Inhibition of gentamicin uptake into cultured mouse proximal tubule epithelial cells by L-lysine.

Gentamicin uptake and toxicity was studied in a nontransformed cell line obtained from the S1 segment of the proximal tubule epithelium of a transgenic mouse. Cytotoxicity was assayed using the dye 3-(4,-5dimethylthiazol-2-yl)-2,5-diphenyltetrazolium bromide (MTT). Gentamicin uptake was assayed by a fluorescence polarization assay.

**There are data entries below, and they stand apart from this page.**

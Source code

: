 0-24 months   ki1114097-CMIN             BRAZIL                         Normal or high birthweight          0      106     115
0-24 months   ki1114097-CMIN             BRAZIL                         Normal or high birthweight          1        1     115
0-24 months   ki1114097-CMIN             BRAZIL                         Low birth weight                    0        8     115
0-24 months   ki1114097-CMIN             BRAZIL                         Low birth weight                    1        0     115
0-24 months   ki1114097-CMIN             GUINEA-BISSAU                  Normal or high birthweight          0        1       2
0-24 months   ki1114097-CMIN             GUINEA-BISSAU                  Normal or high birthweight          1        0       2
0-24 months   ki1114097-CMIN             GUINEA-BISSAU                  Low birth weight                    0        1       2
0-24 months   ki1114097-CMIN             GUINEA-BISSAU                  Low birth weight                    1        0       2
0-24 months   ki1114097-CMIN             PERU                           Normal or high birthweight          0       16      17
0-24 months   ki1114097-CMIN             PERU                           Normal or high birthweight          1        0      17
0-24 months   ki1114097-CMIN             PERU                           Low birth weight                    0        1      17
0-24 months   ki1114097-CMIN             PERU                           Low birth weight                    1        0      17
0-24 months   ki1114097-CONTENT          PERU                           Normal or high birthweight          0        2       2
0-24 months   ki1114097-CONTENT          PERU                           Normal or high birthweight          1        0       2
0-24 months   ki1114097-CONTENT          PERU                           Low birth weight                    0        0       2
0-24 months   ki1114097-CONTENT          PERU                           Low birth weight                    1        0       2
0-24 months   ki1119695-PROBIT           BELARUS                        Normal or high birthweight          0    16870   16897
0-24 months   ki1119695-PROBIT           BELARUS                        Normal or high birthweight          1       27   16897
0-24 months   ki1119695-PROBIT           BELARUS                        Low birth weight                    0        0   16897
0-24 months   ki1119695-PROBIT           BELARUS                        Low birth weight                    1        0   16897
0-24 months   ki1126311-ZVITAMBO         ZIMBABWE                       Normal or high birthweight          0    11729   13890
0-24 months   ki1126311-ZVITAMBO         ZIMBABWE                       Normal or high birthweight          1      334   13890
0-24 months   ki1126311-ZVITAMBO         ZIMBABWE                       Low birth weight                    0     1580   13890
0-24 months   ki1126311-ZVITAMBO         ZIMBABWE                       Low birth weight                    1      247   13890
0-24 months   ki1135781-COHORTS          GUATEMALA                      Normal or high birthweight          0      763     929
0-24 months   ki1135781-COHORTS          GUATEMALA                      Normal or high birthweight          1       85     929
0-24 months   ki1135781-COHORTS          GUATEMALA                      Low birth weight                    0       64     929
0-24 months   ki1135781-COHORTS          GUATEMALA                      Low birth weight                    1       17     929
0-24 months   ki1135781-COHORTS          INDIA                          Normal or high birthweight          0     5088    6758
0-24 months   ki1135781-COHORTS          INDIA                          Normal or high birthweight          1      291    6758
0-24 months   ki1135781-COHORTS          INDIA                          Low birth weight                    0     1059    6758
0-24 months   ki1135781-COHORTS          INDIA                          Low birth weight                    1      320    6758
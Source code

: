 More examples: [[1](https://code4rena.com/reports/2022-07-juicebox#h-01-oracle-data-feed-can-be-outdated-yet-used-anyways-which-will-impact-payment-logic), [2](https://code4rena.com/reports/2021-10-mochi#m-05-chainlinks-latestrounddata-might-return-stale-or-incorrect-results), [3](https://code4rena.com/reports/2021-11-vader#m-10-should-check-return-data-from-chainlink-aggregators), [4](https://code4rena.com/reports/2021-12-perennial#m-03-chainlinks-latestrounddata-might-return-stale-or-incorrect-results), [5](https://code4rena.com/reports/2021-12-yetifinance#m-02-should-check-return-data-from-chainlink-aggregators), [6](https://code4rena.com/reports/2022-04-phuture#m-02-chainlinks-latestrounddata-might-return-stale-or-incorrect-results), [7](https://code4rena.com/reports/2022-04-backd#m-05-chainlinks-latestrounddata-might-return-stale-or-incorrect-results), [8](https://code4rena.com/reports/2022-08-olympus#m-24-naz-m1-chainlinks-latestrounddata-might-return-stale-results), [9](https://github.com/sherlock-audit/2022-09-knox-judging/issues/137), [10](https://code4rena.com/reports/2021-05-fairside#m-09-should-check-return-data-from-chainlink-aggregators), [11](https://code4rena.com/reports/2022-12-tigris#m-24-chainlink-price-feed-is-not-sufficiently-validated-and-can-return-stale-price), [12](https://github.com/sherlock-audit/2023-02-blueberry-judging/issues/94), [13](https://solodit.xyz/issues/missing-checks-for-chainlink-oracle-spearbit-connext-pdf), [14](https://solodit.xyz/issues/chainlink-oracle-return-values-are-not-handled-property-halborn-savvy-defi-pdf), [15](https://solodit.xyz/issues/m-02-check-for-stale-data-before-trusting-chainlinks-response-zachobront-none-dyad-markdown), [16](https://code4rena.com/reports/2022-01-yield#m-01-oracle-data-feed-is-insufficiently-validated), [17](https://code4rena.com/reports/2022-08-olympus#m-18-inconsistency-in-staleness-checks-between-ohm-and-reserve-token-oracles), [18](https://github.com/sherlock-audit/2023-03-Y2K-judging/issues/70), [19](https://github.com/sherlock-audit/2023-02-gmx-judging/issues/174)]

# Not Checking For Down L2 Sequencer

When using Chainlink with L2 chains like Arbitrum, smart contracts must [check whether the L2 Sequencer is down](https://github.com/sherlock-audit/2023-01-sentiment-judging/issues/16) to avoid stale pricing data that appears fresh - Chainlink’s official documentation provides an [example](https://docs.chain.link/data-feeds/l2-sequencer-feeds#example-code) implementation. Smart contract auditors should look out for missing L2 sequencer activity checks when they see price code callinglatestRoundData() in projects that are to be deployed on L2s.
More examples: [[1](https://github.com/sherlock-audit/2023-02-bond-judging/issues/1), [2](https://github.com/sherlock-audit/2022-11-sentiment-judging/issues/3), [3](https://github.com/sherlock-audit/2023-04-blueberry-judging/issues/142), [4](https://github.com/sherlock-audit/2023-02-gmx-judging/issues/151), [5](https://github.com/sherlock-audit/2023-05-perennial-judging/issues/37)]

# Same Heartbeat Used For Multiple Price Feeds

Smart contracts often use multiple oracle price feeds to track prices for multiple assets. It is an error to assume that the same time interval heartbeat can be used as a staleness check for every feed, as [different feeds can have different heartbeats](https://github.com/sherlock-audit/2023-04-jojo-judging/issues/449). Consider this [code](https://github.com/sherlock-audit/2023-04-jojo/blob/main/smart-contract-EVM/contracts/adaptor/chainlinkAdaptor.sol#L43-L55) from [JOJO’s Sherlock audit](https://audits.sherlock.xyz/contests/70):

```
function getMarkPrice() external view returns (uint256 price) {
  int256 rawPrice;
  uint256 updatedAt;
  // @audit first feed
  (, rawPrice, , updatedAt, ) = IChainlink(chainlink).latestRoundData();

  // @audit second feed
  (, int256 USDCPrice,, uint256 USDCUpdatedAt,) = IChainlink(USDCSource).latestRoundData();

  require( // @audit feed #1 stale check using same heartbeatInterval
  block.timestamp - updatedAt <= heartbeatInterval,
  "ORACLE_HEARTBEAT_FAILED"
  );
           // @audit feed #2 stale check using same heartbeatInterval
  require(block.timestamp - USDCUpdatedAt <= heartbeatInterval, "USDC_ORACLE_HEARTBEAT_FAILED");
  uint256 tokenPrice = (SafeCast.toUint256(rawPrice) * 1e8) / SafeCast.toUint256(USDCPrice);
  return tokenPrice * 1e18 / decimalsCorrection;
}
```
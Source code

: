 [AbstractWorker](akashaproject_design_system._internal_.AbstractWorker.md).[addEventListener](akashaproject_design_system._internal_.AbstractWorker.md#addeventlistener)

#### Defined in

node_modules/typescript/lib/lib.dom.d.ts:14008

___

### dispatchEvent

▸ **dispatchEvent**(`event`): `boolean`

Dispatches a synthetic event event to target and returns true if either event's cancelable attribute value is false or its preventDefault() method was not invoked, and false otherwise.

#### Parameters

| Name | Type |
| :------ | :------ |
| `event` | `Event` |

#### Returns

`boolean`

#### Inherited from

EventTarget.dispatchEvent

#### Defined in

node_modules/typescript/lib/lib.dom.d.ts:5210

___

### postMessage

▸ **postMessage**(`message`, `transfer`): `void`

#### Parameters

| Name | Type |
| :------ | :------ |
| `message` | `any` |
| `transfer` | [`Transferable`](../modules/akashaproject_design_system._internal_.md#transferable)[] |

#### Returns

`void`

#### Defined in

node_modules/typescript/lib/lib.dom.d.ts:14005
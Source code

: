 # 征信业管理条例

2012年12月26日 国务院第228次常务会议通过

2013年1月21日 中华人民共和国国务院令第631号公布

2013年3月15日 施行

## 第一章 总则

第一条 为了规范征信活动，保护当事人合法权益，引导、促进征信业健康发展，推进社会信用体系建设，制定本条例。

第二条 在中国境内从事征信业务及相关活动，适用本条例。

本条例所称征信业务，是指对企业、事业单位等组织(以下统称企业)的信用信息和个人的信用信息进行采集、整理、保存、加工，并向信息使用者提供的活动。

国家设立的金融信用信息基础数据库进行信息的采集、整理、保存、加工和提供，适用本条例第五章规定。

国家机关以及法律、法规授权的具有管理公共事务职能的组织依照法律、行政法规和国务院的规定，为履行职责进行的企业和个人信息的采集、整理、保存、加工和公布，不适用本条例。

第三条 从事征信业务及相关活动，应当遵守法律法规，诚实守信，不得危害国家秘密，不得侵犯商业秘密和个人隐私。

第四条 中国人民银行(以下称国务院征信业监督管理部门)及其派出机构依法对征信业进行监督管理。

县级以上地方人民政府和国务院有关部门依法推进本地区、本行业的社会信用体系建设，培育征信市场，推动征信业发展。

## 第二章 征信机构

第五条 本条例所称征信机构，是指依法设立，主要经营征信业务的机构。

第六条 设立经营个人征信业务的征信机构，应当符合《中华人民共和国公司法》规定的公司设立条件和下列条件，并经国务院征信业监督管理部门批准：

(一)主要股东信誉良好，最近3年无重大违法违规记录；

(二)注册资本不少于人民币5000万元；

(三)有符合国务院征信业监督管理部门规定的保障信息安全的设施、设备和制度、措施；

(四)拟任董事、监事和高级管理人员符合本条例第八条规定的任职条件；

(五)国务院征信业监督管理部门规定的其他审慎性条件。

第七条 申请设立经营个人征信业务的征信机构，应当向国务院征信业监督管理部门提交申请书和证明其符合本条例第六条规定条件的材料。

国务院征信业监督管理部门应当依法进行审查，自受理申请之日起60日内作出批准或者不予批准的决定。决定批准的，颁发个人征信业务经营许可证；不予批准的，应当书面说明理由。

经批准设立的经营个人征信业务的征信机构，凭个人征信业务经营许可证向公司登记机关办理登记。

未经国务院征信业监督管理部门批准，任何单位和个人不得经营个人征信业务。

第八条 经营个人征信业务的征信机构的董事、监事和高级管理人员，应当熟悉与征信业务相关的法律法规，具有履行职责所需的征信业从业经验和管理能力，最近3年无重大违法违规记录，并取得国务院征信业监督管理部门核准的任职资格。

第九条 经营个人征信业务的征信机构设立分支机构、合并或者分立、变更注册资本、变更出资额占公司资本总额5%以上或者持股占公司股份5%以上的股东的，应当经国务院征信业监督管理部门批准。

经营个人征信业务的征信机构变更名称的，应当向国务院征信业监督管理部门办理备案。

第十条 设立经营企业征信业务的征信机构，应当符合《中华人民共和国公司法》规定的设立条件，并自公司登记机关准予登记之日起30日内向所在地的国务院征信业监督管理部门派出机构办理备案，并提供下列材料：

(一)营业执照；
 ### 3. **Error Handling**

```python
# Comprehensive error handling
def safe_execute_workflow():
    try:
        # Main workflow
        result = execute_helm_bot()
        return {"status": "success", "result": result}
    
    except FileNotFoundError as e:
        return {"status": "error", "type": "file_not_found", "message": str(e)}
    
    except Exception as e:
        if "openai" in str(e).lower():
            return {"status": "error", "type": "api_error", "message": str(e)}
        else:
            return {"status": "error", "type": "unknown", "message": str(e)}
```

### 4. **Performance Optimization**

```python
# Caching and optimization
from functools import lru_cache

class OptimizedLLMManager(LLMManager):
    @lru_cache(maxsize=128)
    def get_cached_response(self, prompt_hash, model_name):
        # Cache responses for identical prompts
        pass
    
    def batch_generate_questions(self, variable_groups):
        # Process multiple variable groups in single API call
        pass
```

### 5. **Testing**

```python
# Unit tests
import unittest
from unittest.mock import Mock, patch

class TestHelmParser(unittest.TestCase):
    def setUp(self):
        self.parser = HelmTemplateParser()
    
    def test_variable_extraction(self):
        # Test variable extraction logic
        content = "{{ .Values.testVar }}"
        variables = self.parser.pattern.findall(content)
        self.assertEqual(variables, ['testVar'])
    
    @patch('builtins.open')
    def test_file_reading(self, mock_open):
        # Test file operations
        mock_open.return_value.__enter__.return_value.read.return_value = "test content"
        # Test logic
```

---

No differences in toxicity were found among cells incubated for 4 hours in complete culture medium, enriched Kreb's buffer alone, or enriched Krebs' buffer with added 300 micrograms/mL gentamicin, 0.5 mmol/L L-lysine, or gentamicin plus L-lysine. Uptake of 300 micrograms/mL gentamicin was minimal at zero time and increased as a function of time. Uptake of gentamicin at 4 hours was positively correlated with medium gentamicin concentration. Addition of 0.5 mmol/L L-lysine inhibited uptake of 300 micrograms/mL gentamicin 38.9 +/- 10.2%. No other amino acid, including D-lysine or arginine, significantly changed gentamicin uptake. The authors conclude that gentamicin and L-lysine share a specific uptake mechanism located in the apical membrane of renal proximal tubule cells.